When I decided to start blogging twice a week for Register, rather than three times a week, I thought it would, as Norman Osborn said, rectify certain inequities: to wit, I thought I'd have a safe place on Patheos to purge my yappy brain of trivialities like stories about my new puppy and how the baby was sick and oh my gosh, ticks are disgusting, and does anybody know how to make corn nuts? And then I could talk about, you know, Catholicism, on the National Catholic Register. Good plan, eh?
But there comes a time when we must remember the words of Duns Scotus, who famously said, "If it's about puppies, it's Catholic."
What I'm trying to tell you is that we drove three hours to get a puppy (half German Shepherd and half Great Dane, because that's the kind of dog you want when you bought a house with ceilings under seven feet tall) in the next state, and he liked us okay. We started to go home, but then the transmission broke, and we had to wait two hours on the side of the road to get it towed, and we got yelled at by a State Trooper for waiting for a tow truck. Also, people shouted funny things at us, because we were stranded. Ha ha! And somebody blew a trombone out their car window at us. Why a trombone? Because they didn't have any hilarious boiling oil to pour on our heads, I suppose.
Then the tow truck came, and he dropped us off at a garage, which was closed, and in a rural spot, by which I mean I'm not entirely sure they will know how to replace the transmission, since they are located in the middle of an area which looks like it only recently became acquainted with the wheel. So we picked up the puppy, who is too stupid to know how to walk -- TO KNOW HOW TO WALK! -- and packed up all our stuff, and our dog food, and our dog bowls, and we started to walk to a gas station two miles away to put some food into our poor, empty bellies, and figure out what to do next.
Then the thunderstorm hit. And hit, and hit, and hit. The puppy did not, for some reason, think this was okay, even though I suggested singing a dog marching song to keep up our spirits. Now, the angry wife of the owner of the closed garage (who may or may not have spotted me using her back yard as an emergency rest room, because I thought no one was home) had given us careful, if angry, directions to the nearest gas station. So we walked and walked and walked, and the dog screamed and cried, and the thunder boomed and the lightning flashed, and my husband kissed me, because it was his idea to get a dog.
Well, we kept on walking till we got to the end of the road, and lawsy mussy me! Guess what? The gas station wasn't there. But the state trooper was. The same state trooper. Only this time, he yelled at us for walking down the highway in the thunderstorm with a puppy.
Well, I can't really blame him there.

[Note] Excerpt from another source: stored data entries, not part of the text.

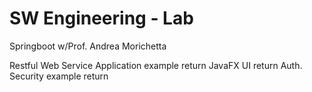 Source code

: # SW Engineering - Lab
Springboot w/Prof. Andrea Morichetta

Restful Web Service Application example  return
JavaFX UI  return
Auth. Security example  return

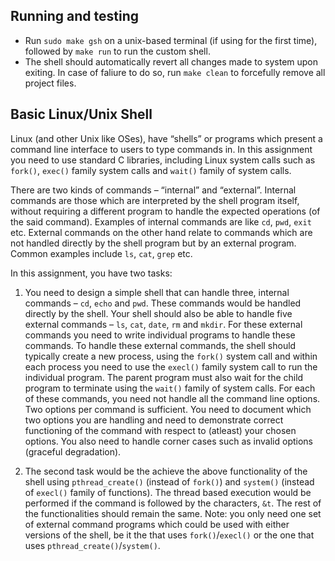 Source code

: ## Running and testing
* Run `sudo make gsh` on a unix-based terminal (if using for the first time), followed by `make run` to run the custom shell.
* The shell should automatically revert all changes made to system upon exiting. In case of faliure to do so, run `make clean` to forcefully remove all project files.

## Basic Linux/Unix Shell

Linux (and other Unix like OSes), have “shells” or programs which present a command line interface to users to type commands in. In this assignment you need to use standard C libraries, including Linux system calls such as `fork()`, `exec()` family system calls and `wait()` family of system calls.

There are two kinds of commands – “internal” and “external”. Internal commands are those which are interpreted by the shell program itself, without requiring a different program to handle the expected operations (of the said command). Examples of internal commands are like `cd`, `pwd`, `exit` etc. External commands on the other hand relate to commands which are not handled directly by the shell program but by an external program. Common examples include `ls`, `cat`, `grep` etc.

In this assignment, you have two tasks:

1. You need to design a simple shell that can handle three, internal commands – `cd`, `echo` and `pwd`. These commands would be handled directly by the shell. Your shell should also be able to handle five external commands – `ls`, `cat`, `date`, `rm` and `mkdir`. For these external commands you need to write individual programs to handle these commands. To handle these external commands, the shell should typically create a new process, using the `fork()` system call and within each process you need to use the `execl()` family system call to run the individual program. The parent program must also wait for the child program to terminate using the `wait()` family of system calls. For each of these commands, you need not handle all the command line options. Two options per command is sufficient. You need to document which two options you are handling and need to demonstrate correct functioning of the command with respect to (atleast) your chosen options. You also need to handle corner cases such as invalid options (graceful degradation).

2. The second task would be the achieve the above functionality of the shell using `pthread_create()` (instead of `fork()`) and `system()` (instead of `execl()` family of functions). The thread based execution would be performed if the command is followed by the characters, `&t`. The rest of the functionalities should remain the same. Note: you only need one set of external command programs which could be used with either versions of the shell, be it the that uses `fork()`/`execl()` or the one that uses `pthread_create()`/`system()`.
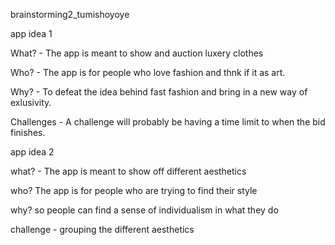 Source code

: brainstorming2_tumishoyoye

app idea 1 

What? - The app is meant to show and auction luxery clothes 

Who? - The app is for people who love fashion and thnk if it as art. 

Why? - To defeat the idea behind fast fashion and bring in a new way of exlusivity. 

Challenges - A challenge will probably be having a time limit to when the bid finishes. 

app idea 2 

what? - The app is meant to show off different aesthetics 

who? The app is for people who are trying to find their style 

why? so people can find a sense of individualism in what they do

challenge - grouping the different aesthetics  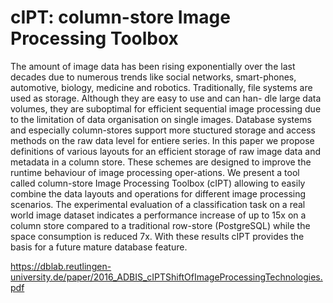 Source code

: # cIPT: column-store Image Processing Toolbox

The amount of image data has been rising exponentially over the last decades due to numerous trends like social networks, smart-phones, automotive, biology, medicine and robotics. Traditionally, file systems are used as storage. Although they are easy to use and can han-
dle large data volumes, they are suboptimal for efficient sequential image processing due to the limitation of data organisation on single images.
Database systems and especially column-stores support more stuctured storage and access methods on the raw data level for entiere series.
In this paper we propose definitions of various layouts for an efficient storage of raw image data and metadata in a column store. These schemes
are designed to improve the runtime behaviour of image processing oper-ations. We present a tool called column-store Image Processing Toolbox (cIPT) allowing to easily combine the data layouts and operations for different image processing scenarios. The experimental evaluation of a classification task on a real world image dataset indicates a performance increase of up to 15x on a column store compared to a traditional row-store (PostgreSQL) while the space consumption is reduced 7x. With these results cIPT provides the basis for a future mature database feature.


https://dblab.reutlingen-university.de/paper/2016_ADBIS_cIPTShiftOfImageProcessingTechnologies.pdf
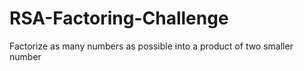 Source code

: # RSA-Factoring-Challenge
Factorize as many numbers as possible into a product of two smaller number
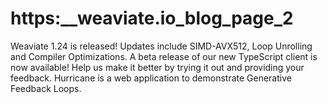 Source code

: # https:\_\_weaviate.io_blog_page_2

Weaviate 1.24 is released! Updates include SIMD-AVX512, Loop Unrolling and Compiler Optimizations. A beta release of our new TypeScript client is now available! Help us make it better by trying it out and providing your feedback. Hurricane is a web application to demonstrate Generative Feedback Loops.
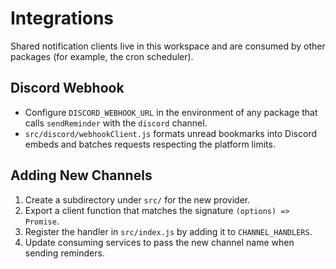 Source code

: # Integrations

Shared notification clients live in this workspace and are consumed by other packages (for example, the cron scheduler).

## Discord Webhook
- Configure `DISCORD_WEBHOOK_URL` in the environment of any package that calls `sendReminder` with the `discord` channel.
- `src/discord/webhookClient.js` formats unread bookmarks into Discord embeds and batches requests respecting the platform limits.

## Adding New Channels
1. Create a subdirectory under `src/` for the new provider.
2. Export a client function that matches the signature `(options) => Promise`.
3. Register the handler in `src/index.js` by adding it to `CHANNEL_HANDLERS`.
4. Update consuming services to pass the new channel name when sending reminders.
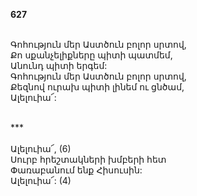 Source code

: **627**

\
Գոհություն մեր Աստծուն բոլոր սրտով,\
Քո սքանչելիքները պիտի պատմեմ,\
Անունդ պիտի երգեմ:\
Գոհություն մեր Աստծուն բոլոր սրտով,\
Քեզնով ուրախ պիտի լինեմ ու ցնծամ,\
Ալելուիա՜:

\
\*\*\*\
\
Ալելուիա՜, (6)\
Սուրբ հրեշտակների խմբերի հետ\
Փառաբանում ենք Հիսուսին:\
Ալելուիա՜: (4)
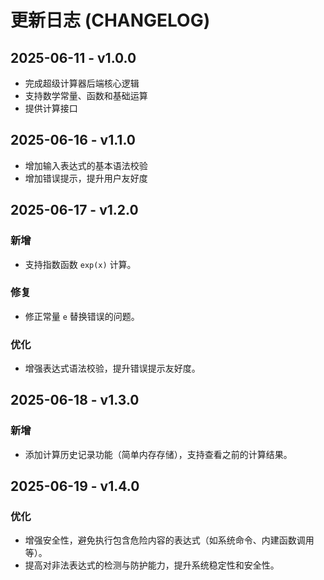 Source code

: # 更新日志 (CHANGELOG)

## 2025-06-11 - v1.0.0

- 完成超级计算器后端核心逻辑
- 支持数学常量、函数和基础运算
- 提供计算接口

## 2025-06-16 - v1.1.0

- 增加输入表达式的基本语法校验  
- 增加错误提示，提升用户友好度

## 2025-06-17 - v1.2.0

### 新增
- 支持指数函数 `exp(x)` 计算。

### 修复
- 修正常量 `e` 替换错误的问题。

### 优化
- 增强表达式语法校验，提升错误提示友好度。

## 2025-06-18 - v1.3.0

### 新增  
- 添加计算历史记录功能（简单内存存储），支持查看之前的计算结果。

## 2025-06-19 - v1.4.0

### 优化  
- 增强安全性，避免执行包含危险内容的表达式（如系统命令、内建函数调用等）。  
- 提高对非法表达式的检测与防护能力，提升系统稳定性和安全性。
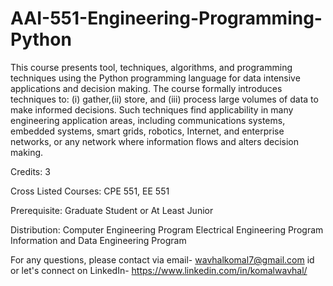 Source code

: # AAI-551-Engineering-Programming-Python

This course presents tool, techniques, algorithms, and programming techniques using the Python programming language for data intensive applications and decision making. 
The course formally introduces techniques to: (i) gather,(ii) store, and (iii) process large volumes of data to make informed decisions. Such techniques find applicability in many engineering application areas, including communications systems, embedded systems, smart grids, robotics, Internet, and enterprise networks, or any network where information flows and alters decision making.

Credits: 3

Cross Listed Courses: 
CPE 551, EE 551

Prerequisite:
Graduate Student or At Least Junior

Distribution:
Computer Engineering Program Electrical Engineering Program Information and Data Engineering Program

For any questions, please contact via email- wavhalkomal7@gmail.com id or let's connect on LinkedIn- https://www.linkedin.com/in/komalwavhal/

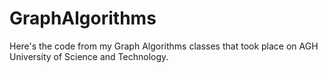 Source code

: # GraphAlgorithms
Here's the code from my Graph Algorithms classes that took place on AGH University of Science and Technology.
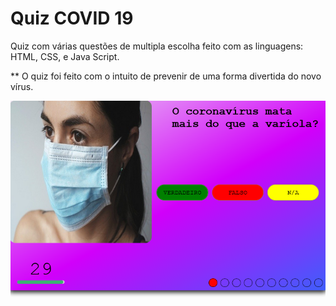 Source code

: # Quiz COVID 19
 Quiz com várias questões de multipla escolha feito com as linguagens: HTML, CSS, e Java Script.
 
 ** O quiz foi feito com o intuito de prevenir de uma forma divertida do novo vírus.

![Alt text](img/img-quiz-covid-git.PNG?raw=true "Title")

I thought it was a pretty terrible idea, too, but I'm one of those disgusting out of staters who drives three hours just to pee in other people's backyards, so what do I know?
I guess I can skip the rest of this story, because you do know the end, which is me, still writing. Except for one little detail.
We found a dry spot to huddle until the storm passed. The poor dog fell asleep in my lap, and when he woke up, he was warm and dry and in love with me. My husband went out into the storm one more time to find some food, and he came back with a bulging brown bag, which, as he came closer and closer, I undressed with my eyes, imagining how I would feast on the delights within -- a sandwich, maybe! One of those gas station sandwiches, with the squishy white bread and the shiny lunch meat, and gelatinous cheese and dangling lettuce! I was drooling freely on the dog in my lap, as closer and closer my husband came.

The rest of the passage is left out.